- [WORK REQUIRED] In the data below, find every line with the word "Arbeit" and copy it out.

- [EXTRACTED RECORDS]
++++++++++++++++++++

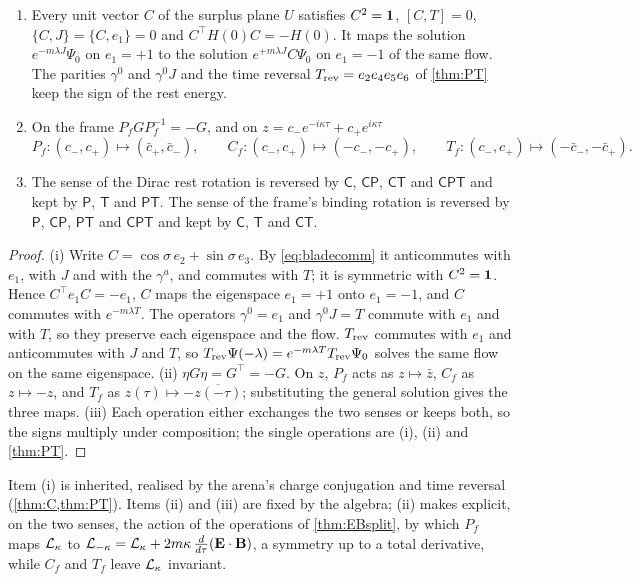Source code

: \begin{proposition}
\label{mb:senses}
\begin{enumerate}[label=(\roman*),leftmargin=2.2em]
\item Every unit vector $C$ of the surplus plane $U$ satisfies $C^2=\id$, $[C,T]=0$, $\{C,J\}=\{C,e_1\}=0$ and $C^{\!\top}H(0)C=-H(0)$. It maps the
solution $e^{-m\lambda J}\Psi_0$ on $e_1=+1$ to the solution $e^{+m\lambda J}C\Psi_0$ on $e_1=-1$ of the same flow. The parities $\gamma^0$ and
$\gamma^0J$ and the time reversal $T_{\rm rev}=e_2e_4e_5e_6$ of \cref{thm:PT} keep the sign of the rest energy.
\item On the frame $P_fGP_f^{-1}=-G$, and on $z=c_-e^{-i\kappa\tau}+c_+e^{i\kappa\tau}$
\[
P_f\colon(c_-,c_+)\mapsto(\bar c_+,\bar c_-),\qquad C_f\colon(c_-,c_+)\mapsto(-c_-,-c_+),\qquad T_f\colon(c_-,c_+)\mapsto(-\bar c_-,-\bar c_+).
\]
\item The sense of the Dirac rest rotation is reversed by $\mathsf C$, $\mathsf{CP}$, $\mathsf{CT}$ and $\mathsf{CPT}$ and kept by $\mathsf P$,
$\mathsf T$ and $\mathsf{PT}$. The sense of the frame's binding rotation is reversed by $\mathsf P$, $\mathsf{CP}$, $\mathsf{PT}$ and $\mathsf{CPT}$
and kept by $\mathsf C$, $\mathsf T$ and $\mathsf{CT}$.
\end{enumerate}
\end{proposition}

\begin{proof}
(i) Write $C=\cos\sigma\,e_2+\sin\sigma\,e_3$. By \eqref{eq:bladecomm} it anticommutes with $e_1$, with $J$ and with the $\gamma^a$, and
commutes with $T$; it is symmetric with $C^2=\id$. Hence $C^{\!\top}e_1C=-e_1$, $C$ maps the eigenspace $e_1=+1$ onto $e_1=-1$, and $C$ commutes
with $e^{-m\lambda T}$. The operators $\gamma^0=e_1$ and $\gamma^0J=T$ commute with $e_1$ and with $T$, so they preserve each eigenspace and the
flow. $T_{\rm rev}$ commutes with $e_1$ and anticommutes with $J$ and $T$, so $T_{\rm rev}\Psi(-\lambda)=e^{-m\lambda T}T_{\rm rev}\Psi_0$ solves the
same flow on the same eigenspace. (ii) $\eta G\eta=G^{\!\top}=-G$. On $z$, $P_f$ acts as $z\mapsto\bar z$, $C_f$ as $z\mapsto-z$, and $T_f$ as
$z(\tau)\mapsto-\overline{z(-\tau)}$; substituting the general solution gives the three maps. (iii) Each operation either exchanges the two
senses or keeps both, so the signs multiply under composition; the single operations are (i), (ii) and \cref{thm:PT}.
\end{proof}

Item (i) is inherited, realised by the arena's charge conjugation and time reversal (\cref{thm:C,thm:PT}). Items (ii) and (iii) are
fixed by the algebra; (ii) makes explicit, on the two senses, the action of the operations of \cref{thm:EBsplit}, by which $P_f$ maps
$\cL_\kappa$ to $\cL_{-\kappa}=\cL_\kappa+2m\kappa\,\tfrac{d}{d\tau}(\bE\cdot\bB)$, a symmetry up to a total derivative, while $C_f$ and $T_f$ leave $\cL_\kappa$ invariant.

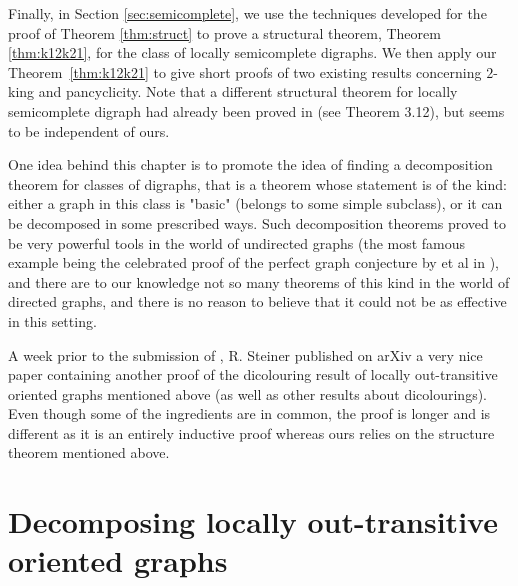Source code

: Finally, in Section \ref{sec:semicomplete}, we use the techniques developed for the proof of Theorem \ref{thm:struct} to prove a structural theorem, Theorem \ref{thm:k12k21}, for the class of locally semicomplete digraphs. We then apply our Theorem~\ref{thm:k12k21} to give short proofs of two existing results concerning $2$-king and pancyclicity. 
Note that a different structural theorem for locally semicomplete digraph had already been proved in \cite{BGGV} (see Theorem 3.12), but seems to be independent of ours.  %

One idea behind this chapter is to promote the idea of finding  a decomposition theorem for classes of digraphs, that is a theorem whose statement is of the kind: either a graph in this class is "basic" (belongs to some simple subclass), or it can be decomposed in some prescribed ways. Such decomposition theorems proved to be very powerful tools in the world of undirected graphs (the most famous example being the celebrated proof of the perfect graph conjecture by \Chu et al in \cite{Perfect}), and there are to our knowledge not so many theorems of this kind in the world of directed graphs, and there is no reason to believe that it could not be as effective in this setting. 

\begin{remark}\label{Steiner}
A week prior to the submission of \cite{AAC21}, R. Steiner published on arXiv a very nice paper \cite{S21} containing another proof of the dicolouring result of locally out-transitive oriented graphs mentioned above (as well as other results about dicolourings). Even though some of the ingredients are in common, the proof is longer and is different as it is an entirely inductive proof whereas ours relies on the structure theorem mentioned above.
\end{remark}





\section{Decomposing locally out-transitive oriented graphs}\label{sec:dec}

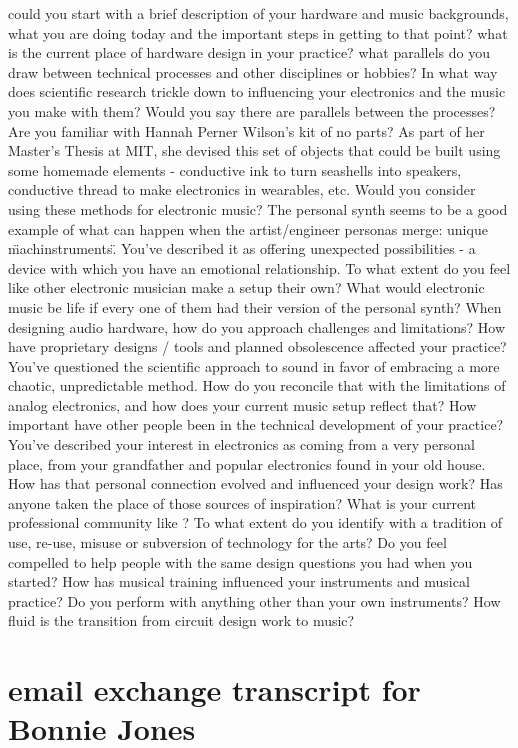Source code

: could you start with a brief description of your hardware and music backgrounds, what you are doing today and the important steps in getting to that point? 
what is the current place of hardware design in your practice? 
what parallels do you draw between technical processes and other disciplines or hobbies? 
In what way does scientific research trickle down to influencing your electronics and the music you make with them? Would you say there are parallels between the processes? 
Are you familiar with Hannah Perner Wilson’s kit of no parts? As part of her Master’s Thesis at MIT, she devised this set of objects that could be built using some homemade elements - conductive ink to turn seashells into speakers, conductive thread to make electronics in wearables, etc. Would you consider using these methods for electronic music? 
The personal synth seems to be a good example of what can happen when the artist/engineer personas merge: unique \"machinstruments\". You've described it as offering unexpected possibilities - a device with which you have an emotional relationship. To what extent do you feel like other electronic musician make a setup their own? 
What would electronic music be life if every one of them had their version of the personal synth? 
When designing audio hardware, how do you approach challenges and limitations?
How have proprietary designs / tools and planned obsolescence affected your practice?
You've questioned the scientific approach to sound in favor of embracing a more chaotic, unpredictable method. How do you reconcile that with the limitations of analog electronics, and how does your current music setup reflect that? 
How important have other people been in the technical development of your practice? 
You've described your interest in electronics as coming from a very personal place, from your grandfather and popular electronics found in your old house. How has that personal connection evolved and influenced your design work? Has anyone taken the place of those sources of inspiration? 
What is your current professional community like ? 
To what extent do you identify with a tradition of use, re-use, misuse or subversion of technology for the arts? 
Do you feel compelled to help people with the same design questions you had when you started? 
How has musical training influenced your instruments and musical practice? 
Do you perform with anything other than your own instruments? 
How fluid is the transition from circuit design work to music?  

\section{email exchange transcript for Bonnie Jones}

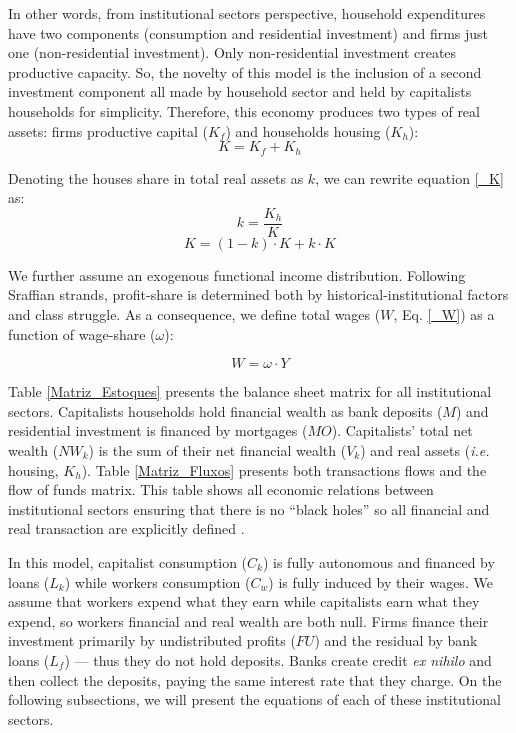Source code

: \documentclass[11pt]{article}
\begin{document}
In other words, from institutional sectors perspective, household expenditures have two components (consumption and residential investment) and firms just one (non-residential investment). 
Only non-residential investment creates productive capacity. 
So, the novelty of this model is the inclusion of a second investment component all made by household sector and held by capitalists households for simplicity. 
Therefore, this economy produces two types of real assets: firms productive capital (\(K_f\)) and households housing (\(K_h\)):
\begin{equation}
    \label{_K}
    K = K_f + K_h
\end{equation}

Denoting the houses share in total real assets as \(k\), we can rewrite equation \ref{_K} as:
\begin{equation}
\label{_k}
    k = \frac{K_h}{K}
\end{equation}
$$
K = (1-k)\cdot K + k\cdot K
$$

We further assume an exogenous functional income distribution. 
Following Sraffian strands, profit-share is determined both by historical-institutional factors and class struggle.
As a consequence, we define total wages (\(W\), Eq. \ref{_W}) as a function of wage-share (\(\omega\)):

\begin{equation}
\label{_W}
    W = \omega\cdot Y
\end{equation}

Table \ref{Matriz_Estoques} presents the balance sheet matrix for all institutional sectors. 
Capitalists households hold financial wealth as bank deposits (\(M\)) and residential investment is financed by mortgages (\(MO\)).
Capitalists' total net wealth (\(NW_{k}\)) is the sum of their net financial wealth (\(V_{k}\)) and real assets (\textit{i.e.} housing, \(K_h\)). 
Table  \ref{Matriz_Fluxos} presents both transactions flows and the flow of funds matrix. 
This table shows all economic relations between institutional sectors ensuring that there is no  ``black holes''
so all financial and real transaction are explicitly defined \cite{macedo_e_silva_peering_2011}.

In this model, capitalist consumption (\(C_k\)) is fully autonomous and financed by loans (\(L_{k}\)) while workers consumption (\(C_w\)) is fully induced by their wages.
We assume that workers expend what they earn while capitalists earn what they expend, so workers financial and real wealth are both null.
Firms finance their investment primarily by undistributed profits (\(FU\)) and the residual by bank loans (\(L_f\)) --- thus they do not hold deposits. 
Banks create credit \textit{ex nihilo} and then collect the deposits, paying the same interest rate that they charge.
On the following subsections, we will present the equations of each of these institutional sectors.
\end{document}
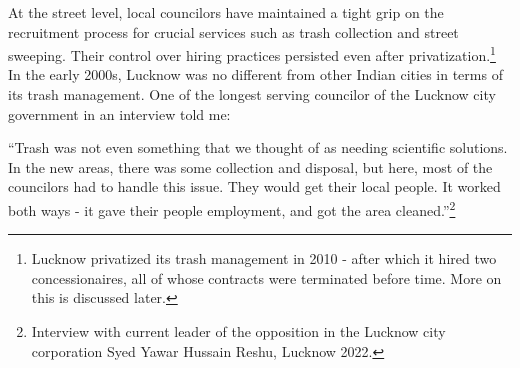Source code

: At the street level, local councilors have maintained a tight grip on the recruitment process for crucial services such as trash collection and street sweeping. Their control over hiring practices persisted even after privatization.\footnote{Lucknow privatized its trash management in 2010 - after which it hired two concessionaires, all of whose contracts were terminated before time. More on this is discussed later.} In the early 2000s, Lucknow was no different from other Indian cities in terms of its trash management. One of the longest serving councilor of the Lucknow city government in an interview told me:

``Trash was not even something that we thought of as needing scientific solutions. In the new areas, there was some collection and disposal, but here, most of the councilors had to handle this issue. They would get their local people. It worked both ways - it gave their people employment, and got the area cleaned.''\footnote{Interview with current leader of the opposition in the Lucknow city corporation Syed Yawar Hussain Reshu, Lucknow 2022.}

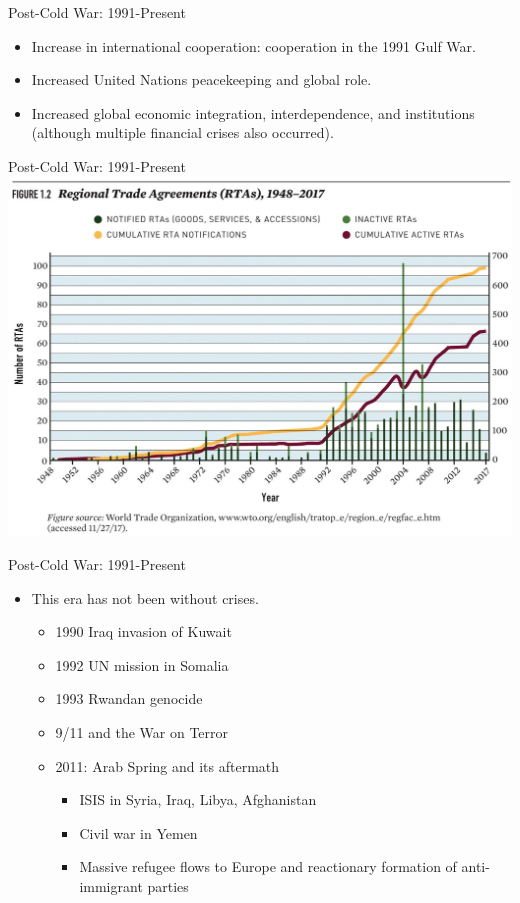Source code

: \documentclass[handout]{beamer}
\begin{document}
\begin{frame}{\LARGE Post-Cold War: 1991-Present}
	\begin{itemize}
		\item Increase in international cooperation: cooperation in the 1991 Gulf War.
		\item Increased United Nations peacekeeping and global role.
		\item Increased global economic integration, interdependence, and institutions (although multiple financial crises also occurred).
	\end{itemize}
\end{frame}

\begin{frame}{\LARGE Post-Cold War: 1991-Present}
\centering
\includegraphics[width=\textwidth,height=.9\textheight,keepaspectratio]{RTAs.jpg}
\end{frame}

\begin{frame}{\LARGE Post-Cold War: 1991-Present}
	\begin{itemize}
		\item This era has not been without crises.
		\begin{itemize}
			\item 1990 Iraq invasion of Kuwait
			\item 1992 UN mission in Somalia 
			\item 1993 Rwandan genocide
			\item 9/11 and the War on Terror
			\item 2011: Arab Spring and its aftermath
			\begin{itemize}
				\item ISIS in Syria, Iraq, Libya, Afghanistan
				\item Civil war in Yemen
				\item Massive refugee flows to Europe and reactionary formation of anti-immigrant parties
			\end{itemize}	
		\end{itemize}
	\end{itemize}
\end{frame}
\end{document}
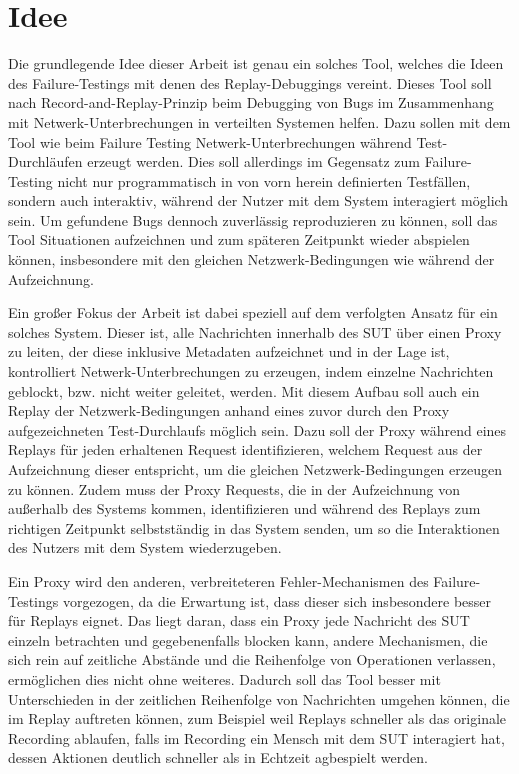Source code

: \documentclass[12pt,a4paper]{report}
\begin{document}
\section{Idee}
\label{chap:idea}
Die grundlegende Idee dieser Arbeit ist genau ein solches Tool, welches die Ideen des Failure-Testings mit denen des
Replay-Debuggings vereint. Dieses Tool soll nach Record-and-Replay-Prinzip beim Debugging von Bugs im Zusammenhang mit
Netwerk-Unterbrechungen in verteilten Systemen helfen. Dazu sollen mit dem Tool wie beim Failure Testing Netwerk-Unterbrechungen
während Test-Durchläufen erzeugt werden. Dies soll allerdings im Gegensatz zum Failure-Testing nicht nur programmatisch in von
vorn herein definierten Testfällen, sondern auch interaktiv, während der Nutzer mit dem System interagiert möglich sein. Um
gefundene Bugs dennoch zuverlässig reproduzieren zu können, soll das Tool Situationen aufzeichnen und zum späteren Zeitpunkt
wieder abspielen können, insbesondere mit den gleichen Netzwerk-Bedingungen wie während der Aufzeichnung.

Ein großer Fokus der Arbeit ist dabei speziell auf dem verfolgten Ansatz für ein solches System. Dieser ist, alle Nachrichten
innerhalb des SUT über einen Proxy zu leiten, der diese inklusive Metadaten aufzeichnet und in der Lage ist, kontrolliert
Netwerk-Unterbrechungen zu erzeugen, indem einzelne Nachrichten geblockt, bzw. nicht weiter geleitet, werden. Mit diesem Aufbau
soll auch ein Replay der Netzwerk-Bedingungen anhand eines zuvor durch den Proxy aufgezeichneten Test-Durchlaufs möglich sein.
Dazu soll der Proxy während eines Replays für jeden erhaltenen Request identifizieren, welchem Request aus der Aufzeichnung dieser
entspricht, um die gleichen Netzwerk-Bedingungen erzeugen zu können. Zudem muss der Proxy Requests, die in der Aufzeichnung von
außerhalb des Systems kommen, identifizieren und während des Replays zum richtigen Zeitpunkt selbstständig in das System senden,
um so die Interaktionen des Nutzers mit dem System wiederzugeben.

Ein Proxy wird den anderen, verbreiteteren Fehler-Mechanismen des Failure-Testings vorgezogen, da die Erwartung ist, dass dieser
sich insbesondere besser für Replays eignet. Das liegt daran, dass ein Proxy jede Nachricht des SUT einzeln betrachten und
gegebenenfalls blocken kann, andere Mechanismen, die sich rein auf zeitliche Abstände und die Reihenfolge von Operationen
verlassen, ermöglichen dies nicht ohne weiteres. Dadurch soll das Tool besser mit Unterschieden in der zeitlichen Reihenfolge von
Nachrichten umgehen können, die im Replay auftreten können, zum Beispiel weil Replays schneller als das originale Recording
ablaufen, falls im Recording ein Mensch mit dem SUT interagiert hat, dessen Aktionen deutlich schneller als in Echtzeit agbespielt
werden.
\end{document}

++++++++++++++++++++

- [EXPECTED OUTPUT]
Die grundlegende Idee dieser Arbeit ist genau ein solches Tool, welches die Ideen des Failure-Testings mit denen des
Ein großer Fokus der Arbeit ist dabei speziell auf dem verfolgten Ansatz für ein solches System. Dieser ist, alle Nachrichten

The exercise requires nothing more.